Data Center Rally Has Fueled Revenue Growth For Intel
- Posted on January 28, 2020
- Editors Pick
- By admin
Intel Corp. seems to be experiencing revenue
growth. The Corporation gave a bullish quarterly and full-year revenue
forecasts which were driven by a surge in demand for chips that power large cloud-computing
centers. On Thursday, the firm said sales in the current quarter and in 2020
will be well above the analyst's prediction and will outpace normal industry trends.

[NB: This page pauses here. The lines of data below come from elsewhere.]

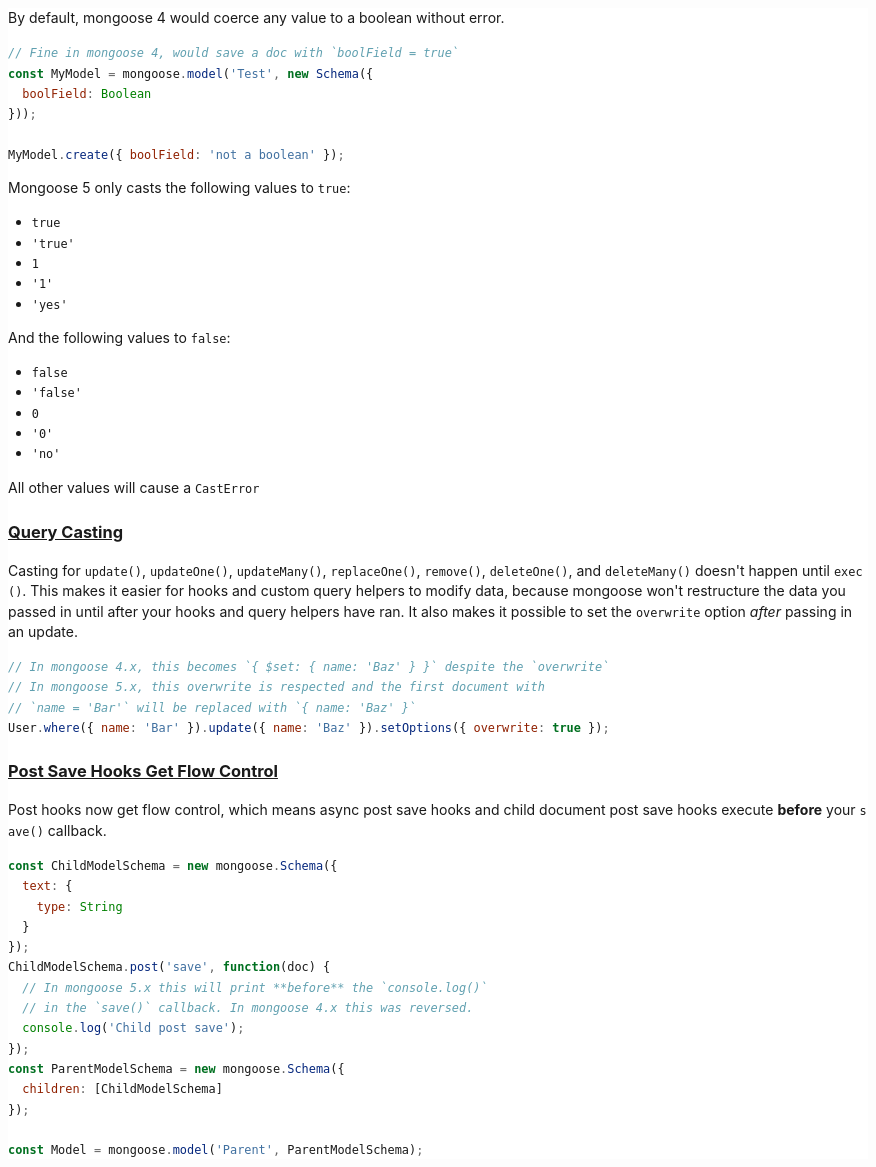 By default, mongoose 4 would coerce any value to a boolean without error.

```javascript
// Fine in mongoose 4, would save a doc with `boolField = true`
const MyModel = mongoose.model('Test', new Schema({
  boolField: Boolean
}));

MyModel.create({ boolField: 'not a boolean' });
```

Mongoose 5 only casts the following values to `true`:

* `true`
* `'true'`
* `1`
* `'1'`
* `'yes'`

And the following values to `false`:

* `false`
* `'false'`
* `0`
* `'0'`
* `'no'`

All other values will cause a `CastError`

<h3 id="query-casting"><a href="#query-casting">
  Query Casting
</a></h3>

Casting for `update()`, `updateOne()`, `updateMany()`, `replaceOne()`,
`remove()`, `deleteOne()`, and `deleteMany()` doesn't happen until `exec()`.
This makes it easier for hooks and custom query helpers to modify data, because
mongoose won't restructure the data you passed in until after your hooks and
query helpers have ran. It also makes it possible to set the `overwrite` option
_after_ passing in an update.

```javascript
// In mongoose 4.x, this becomes `{ $set: { name: 'Baz' } }` despite the `overwrite`
// In mongoose 5.x, this overwrite is respected and the first document with
// `name = 'Bar'` will be replaced with `{ name: 'Baz' }`
User.where({ name: 'Bar' }).update({ name: 'Baz' }).setOptions({ overwrite: true });
```

<h3 id="post-save-flow-control"><a href="#post-save-flow-control">
  Post Save Hooks Get Flow Control
</a></h3>

Post hooks now get flow control, which means async post save hooks and child document post save hooks execute **before** your `save()` callback.

```javascript
const ChildModelSchema = new mongoose.Schema({
  text: {
    type: String
  }
});
ChildModelSchema.post('save', function(doc) {
  // In mongoose 5.x this will print **before** the `console.log()`
  // in the `save()` callback. In mongoose 4.x this was reversed.
  console.log('Child post save');
});
const ParentModelSchema = new mongoose.Schema({
  children: [ChildModelSchema]
});

const Model = mongoose.model('Parent', ParentModelSchema);
``` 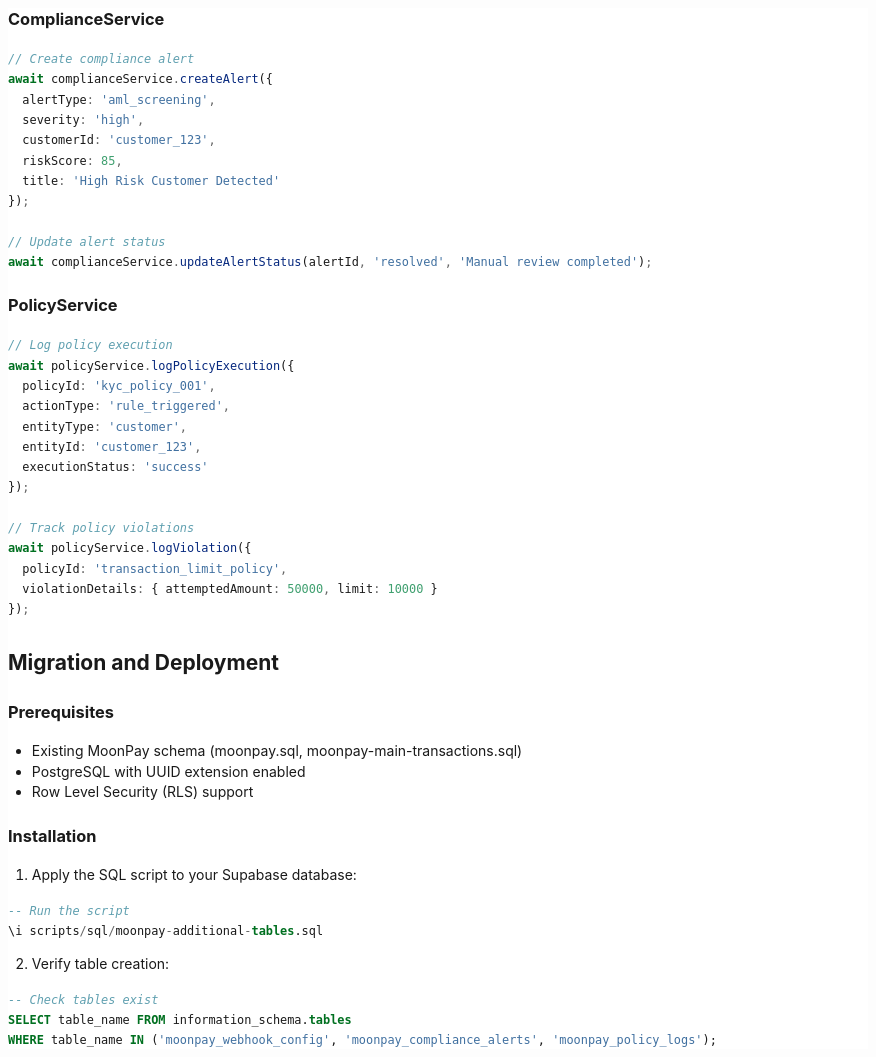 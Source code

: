 ### ComplianceService
```typescript
// Create compliance alert
await complianceService.createAlert({
  alertType: 'aml_screening',
  severity: 'high',
  customerId: 'customer_123',
  riskScore: 85,
  title: 'High Risk Customer Detected'
});

// Update alert status
await complianceService.updateAlertStatus(alertId, 'resolved', 'Manual review completed');
```

### PolicyService
```typescript
// Log policy execution
await policyService.logPolicyExecution({
  policyId: 'kyc_policy_001',
  actionType: 'rule_triggered',
  entityType: 'customer',
  entityId: 'customer_123',
  executionStatus: 'success'
});

// Track policy violations
await policyService.logViolation({
  policyId: 'transaction_limit_policy',
  violationDetails: { attemptedAmount: 50000, limit: 10000 }
});
```

## Migration and Deployment

### Prerequisites
- Existing MoonPay schema (moonpay.sql, moonpay-main-transactions.sql)
- PostgreSQL with UUID extension enabled
- Row Level Security (RLS) support

### Installation
1. Apply the SQL script to your Supabase database:
```sql
-- Run the script
\i scripts/sql/moonpay-additional-tables.sql
```

2. Verify table creation:
```sql
-- Check tables exist
SELECT table_name FROM information_schema.tables 
WHERE table_name IN ('moonpay_webhook_config', 'moonpay_compliance_alerts', 'moonpay_policy_logs');
```
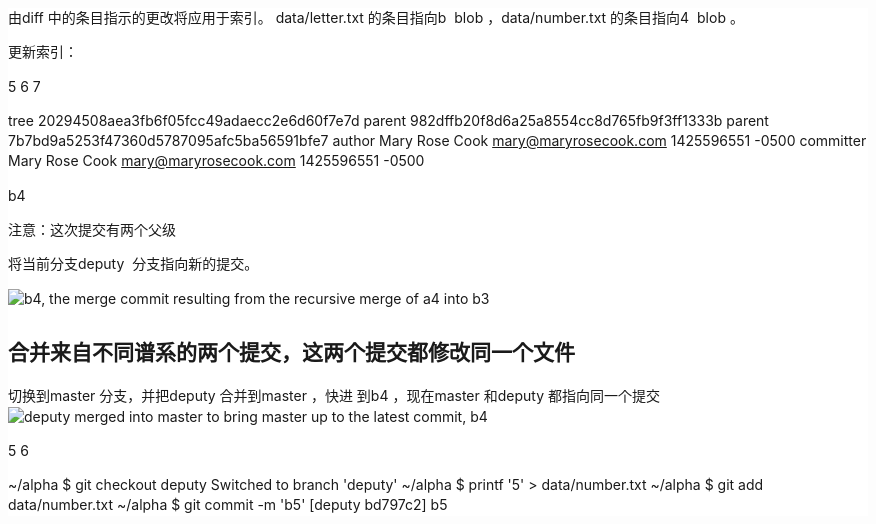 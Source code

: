 由diff
中的条目指示的更改将应用于索引。 data/letter.txt
的条目指向b
 blob
，data/number.txt
的条目指向4
 blob
。

更新索引：




5
6
7

tree 20294508aea3fb6f05fcc49adaecc2e6d60f7e7d
parent 982dffb20f8d6a25a8554cc8d765fb9f3ff1333b
parent 7b7bd9a5253f47360d5787095afc5ba56591bfe7
author Mary Rose Cook <mary@maryrosecook.com> 1425596551 -0500
committer Mary Rose Cook <mary@maryrosecook.com> 1425596551 -0500

b4

注意：这次提交有两个父级

将当前分支deputy
 分支指向新的提交。

![`b4`, the merge commit resulting from the recursive merge of `a4` into `b3`](http://upload-images.jianshu.io/upload_images/1064727-27f29fb87fff04a0.png?imageMogr2/auto-orient/strip%7CimageView2/2/w/1240)

## 合并来自不同谱系的两个提交，这两个提交都修改同一个文件
切换到master
分支，并把deputy
合并到master
，快进
到b4
，现在master
和deputy
都指向同一个提交
![`deputy` merged into `master` to bring `master` up to the latest commit, `b4`](http://upload-images.jianshu.io/upload_images/1064727-6aea1c3e0f49984a.png?imageMogr2/auto-orient/strip%7CimageView2/2/w/1240)



5
6

~/alpha
$ git checkout deputy
Switched to branch 'deputy'
~/alpha
$ printf '5' > data/number.txt
~/alpha
$ git add data/number.txt
~/alpha
$ git commit -m 'b5'
[deputy bd797c2] b5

Intel's fourth-quarter revenue and profit topped Wall Street’s highest
estimates.
Intel is the biggest provider of server chips
and currently, it is benefiting from a rush to build capacity in data centers
operated by companies such as Alphabet Inc.’s Google, Facebook Inc. and
Amazon.com Inc’s AWS. Chief Financial Officer of Intel, George Davis in an
interview said, “We’re well ahead of our expectations in the quarter and it’s
continuing into this year. That’s just a great dynamic.”
According to Yahoo
Finance: revenue from cloud-service providers, which offer computing power and
storage via the internet, surged 48% in the fourth quarter, fueling gain in
sales of the company’s most lucrative chips. A spike in demand from these
buyers is helping to ease concerns that Intel was losing its technology
leadership in computer processors and faced a competitive threat from customers’
own development efforts.
In a statement on
Thursday, Intel said, "revenue in the current period will be about $19
billion, and profit will be $1.23 a share, excluding certain items." The
company said sales in 2020 will be about $73.5 billion. With reference to data compiled by Bloomberg,
that compares with average analysts’ projections for $17.2 billion and $1.04 a share
and $72.2 billion on average.
Intel said fourth-quarter
sales rose 8% to $20.2 billion. Analysts however predicted an average of $19.2
billion. Net income was $1.58 a share, compared with analysts' estimates for
$1.23 a share. Gross margin, or the percentage of sales remaining after
deducting the cost of production, was 58.8% in the quarter.
The CEO, Bob Swan
during a conference call said that the company plans to increase spending on
new plants and equipment to $17 billion in 2020 in order to boost its production
to a point where it’s not only able to fill all customer orders but build
inventory. He said, after failing to meet all demand in the fourth quarter,
avoiding a repeat of that mistake is one of his biggest priorities. Swan
further said the company’s struggles with its move to advanced 10-nanometer
production are beginning to ease and Intel plans to have server chips built
with that technique available in the second half.
George Davis disclosed that the demand for
personal computers held up well in the recent period. Research firm, Gartner
Inc. said Global PC shipments rose 2.3% from a year earlier in the December
period as companies upgraded to a new version of Microsoft Corp.’s Windows
operating system.
It is reported that Intel expects the market
this year for PCs to be flat from 2019 as that replacement cycle comes to an
end. More than 80% of market share in PC processors belongs to Intel, and it
controls even more of the server-chip market.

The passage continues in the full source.